Do pożaru opuszczonego domu przy ul. Bocznej doszło ponad rok temu. Ogień, który częściowo strawił obiekt zaprószyły dzieci, bawiące się w jego wnętrzu. Obecnie nadpalona ruina nie jest w żaden sposób zabezpieczona. Przez niezamkniętą bramę na posesję może wejść każdy. Na płocie nie ma nawet tabliczek ostrzegawczych, zakazujących wstępu na jej teren. Jest to o tyle niebezpieczne, że z boku rudery sterczy wysoki na kilka metrów komin. Zwłaszcza mieszkańcy okolicznych domów obawiają się o swoje bezpieczeństwo.
Boją się, że podmuch wiatru może przewrócić komin, a jego elementy uszkodzić któryś z budynków lub spaść komuś na głowę. – Czy musi dość do tragedii, aby ta rudera, a w szczególności jej komin zostały rozebrane? – pytają mieszkańcy ul. Bocznej. Czy odpowiednie służby nie mogą zrobić z tym porządku?
Według prawa to właściciele nieruchomości są zobowiązani do utrzymywania jej w należytym stanie. Jak tłumaczy burmistrz Piechowic Witold Rudolf sprawa dotycząca tej posesji jest trudna ze względu na nieuregulowane sprawy spadkowe.

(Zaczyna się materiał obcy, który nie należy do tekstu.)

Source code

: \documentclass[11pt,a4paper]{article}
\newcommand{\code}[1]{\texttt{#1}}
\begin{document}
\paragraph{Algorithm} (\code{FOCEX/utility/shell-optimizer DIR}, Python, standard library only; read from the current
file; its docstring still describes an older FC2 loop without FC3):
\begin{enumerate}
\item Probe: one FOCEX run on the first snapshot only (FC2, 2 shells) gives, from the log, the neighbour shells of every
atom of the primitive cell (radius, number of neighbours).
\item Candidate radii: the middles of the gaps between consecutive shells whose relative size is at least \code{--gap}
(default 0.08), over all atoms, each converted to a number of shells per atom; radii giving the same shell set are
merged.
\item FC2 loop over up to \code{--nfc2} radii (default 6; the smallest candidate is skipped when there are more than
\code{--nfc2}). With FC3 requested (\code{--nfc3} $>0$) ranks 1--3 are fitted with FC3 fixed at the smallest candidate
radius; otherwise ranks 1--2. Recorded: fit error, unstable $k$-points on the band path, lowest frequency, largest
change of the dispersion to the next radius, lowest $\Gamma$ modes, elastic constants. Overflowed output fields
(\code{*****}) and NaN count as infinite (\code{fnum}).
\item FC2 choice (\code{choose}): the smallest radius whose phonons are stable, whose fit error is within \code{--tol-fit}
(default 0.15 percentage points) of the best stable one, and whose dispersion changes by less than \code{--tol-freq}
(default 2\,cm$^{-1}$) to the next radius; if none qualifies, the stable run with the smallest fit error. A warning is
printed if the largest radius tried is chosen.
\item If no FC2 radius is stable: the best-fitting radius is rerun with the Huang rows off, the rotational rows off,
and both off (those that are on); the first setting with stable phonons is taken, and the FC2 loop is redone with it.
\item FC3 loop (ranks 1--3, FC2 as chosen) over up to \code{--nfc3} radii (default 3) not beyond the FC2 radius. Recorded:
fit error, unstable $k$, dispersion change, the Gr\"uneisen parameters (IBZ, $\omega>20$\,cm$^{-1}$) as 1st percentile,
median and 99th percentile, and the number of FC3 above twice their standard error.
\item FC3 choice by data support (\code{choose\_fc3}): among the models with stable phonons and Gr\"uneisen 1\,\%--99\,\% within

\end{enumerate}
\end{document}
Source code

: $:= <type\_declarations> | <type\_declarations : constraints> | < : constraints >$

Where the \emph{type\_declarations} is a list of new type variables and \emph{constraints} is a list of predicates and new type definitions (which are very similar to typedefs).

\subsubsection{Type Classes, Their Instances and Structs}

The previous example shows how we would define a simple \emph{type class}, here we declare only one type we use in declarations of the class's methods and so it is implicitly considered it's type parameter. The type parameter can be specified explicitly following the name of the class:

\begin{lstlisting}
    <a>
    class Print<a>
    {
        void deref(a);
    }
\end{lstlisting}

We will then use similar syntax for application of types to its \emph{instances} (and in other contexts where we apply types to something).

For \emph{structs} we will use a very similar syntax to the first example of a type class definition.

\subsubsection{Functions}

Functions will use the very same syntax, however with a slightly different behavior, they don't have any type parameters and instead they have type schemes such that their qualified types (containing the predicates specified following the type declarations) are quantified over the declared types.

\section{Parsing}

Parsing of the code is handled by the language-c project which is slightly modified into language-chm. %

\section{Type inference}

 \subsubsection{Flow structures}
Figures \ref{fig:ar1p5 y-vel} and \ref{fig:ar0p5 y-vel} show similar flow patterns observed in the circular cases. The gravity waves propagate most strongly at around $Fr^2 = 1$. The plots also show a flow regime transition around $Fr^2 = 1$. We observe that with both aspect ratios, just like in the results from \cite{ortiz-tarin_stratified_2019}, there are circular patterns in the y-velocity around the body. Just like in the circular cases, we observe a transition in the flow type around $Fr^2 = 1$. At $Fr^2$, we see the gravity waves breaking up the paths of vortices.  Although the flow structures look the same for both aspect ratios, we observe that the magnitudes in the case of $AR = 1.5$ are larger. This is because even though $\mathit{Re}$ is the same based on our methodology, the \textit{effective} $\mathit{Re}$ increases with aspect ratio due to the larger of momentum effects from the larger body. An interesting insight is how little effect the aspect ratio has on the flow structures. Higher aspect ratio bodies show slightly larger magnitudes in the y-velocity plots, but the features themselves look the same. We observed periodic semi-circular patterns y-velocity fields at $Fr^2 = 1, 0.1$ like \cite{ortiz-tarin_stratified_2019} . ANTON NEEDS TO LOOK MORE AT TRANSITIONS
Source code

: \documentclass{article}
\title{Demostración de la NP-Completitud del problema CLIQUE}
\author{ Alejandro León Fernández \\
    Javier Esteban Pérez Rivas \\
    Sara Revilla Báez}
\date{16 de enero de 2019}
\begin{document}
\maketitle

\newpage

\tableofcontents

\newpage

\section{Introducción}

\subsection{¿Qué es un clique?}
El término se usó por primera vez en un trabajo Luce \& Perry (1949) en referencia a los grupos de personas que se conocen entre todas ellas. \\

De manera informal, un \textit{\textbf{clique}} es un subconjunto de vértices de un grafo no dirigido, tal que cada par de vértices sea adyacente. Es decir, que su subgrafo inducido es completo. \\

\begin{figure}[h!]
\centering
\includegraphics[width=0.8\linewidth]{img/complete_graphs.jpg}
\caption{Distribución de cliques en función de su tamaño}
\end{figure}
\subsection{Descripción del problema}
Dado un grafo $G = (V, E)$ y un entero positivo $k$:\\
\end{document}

Według zapisów prawa do niej ma aż 16 następców prawnych wcześniejszych właścicieli. Prowadzącemu postępowanie w tej sprawie Powiatowemu Inspektorowi Nadzoru Budowlanego do tej pory nie udało się ustalić adresu żadnego z nich i zobowiązać do przeprowadzenia rozbiórki rudery. - Jako gmina nie mamy prawa, aby wkroczyć na teren posesji i prowadzić jakiekolwiek roboty budowlane bez odpowiedniego tytułu – podsumowuje W. Rudolf.